經歷寒冬,仍未長出嫩芽的樹梢在藍天下更顯凋零。若無別事,這戶莊稼人應該正忙著撤走防寒的禾稈,然而如今果園再無勞碌之身,只剩下小小的土丘立在倉庫外,好讓大樹庇護一對老夫婦永久安眠。

徹視情緒早已平伏,與紫牙烏並排而站,雙手合十,深深一拜。幾近二十年來的凡塵歲月鉅細無遺在腦內迴響,想要悼念卻不知從何說起,只能沉默無言。

「老爺爺與老奶奶放心,盲哥哥有我照看,你們好好安息……」

徹視看著墳頭呆呆出神時,耳畔傳來了紫牙烏的喃喃細語。不僅敬希兩老安息,還交代了其他村民的身後事,屠村的妖精也滅了兩隻,紫牙烏時而說得悲從中來,時而說得咬牙切齒,徹視將她此刻的模樣一一收進眼底。

驀然,紫牙烏仰首,明澄的綠眸迎上冰瞳。

少女沒有羞澀撇開目光,反而無奈一笑。

「你是太久沒有眼睛了嗎?」

「怎麼……」

「連眼淚都忘掉怎麼擦乾淨。」

話音未落,紫牙烏已伸手替徹視擦去臉上的淚痕。

凝望紫牙烏的眉眼,徹視悠悠憶起一段五萬年前的過往,一位曾經並肩作戰的故友。

當時終戰在即,徹視正跟隨神祇優曇探勘地勢環境。

「凡事別仗著來日方長。」

二人在荒漠裡稍歇之際,優曇忽然聊及一段前塵,有感而發地道。

「能夠互不猜忌,真情坦率的時光,比你我所想的更一瞬即逝。」

印象中那襲竹青仙袍素來一塵不染,晨曦灑落在優曇身上,那淡然恬靜的臉龐罕見地牽起一抹苦笑,使得這位超凡脫俗的神祇看來不過是二十來歲的平凡青年。

與優曇在戰場上出生入死的時間甚長,徹視卻不知何故對這幕記憶猶新。那時他並未明瞭優曇的語意,如今滿懷紊亂思緒之下,倒是莫名醒悟了幾分。

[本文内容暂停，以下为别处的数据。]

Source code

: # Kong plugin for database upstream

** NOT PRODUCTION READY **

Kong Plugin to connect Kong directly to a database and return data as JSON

許是因為對方目不轉睛的目光,紫牙烏臉頰燥熱了一下,故作鎮定地嬌嗔:「你、怎麼老是喜歡直勾勾地盯著別人?」

「我看不見的時間實在太久了,世間事物對我而言充滿新奇。」徹視逮住了少女未及逃開的手,因為緊張而不自覺搓揉軟綿的指腹,盡力掩飾心底的焦躁,「尤其是妳,一顰一笑我都捨不得錯過。」

徹視突如其來的坦率猶如綿綿情話,紫牙烏登時雙頰乍紅,平日她總愛嘻皮笑臉胡扯過去,如今朱唇微張,卻慌亂得吐不出半句話來。

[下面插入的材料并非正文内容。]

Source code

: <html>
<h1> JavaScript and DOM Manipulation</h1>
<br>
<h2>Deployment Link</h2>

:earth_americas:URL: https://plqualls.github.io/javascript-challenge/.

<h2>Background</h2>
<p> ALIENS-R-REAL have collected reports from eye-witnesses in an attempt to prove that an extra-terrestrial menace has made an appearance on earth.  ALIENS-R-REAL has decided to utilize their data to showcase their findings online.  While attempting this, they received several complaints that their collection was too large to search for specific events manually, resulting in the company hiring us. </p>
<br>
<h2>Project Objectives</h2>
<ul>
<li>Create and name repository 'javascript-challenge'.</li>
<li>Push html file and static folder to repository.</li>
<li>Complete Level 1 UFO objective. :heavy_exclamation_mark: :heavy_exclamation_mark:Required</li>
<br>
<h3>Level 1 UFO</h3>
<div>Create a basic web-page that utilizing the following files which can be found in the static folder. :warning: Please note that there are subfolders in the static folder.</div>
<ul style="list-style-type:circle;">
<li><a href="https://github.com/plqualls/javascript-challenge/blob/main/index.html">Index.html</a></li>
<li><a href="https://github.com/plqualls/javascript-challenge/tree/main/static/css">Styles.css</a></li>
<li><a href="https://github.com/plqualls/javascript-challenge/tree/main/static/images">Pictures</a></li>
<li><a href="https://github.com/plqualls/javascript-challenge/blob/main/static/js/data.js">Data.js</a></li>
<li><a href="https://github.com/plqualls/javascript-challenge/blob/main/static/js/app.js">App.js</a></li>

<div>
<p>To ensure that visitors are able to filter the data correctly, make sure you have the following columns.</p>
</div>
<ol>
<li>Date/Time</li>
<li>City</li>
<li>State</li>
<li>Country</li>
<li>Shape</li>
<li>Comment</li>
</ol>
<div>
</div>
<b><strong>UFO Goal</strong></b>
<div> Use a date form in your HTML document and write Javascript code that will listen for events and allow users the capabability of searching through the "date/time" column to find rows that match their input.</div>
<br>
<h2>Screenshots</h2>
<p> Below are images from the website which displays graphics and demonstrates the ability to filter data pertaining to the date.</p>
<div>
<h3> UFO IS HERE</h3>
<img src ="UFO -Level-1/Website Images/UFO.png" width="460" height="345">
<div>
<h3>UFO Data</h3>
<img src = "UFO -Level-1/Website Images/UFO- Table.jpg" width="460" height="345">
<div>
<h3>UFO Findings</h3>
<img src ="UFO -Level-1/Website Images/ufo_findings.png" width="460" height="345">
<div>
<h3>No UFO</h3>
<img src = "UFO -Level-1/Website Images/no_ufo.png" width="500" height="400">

徹視伸手將隨風輕逸的紅髮撩往耳畔,更覺眼前人兒嬌豔欲滴,羞澀半垂的綠眸彷彿鼓勵他繼續靠近。

「前陣子,我是不是做了什麼惹妳討厭的事?」

「與盲哥哥無關……是我覺得保持一點距離比較好。」

向來嬌蠻的氣勢全被卸下,紫牙烏此刻乖順得像隻貓兒,徹視稍一追問,她就把匿藏已久的心事逐一托出。

「敢問為何?」

「如此一來,即使待在你身邊,也不會因為太過耀眼而暈眩──」

說罷,紫牙烏羞窘得又想逃開,徹視只淡淡輕捧她的臉頰,溫柔卻帶點強勢,逼迫她與自己目光交投。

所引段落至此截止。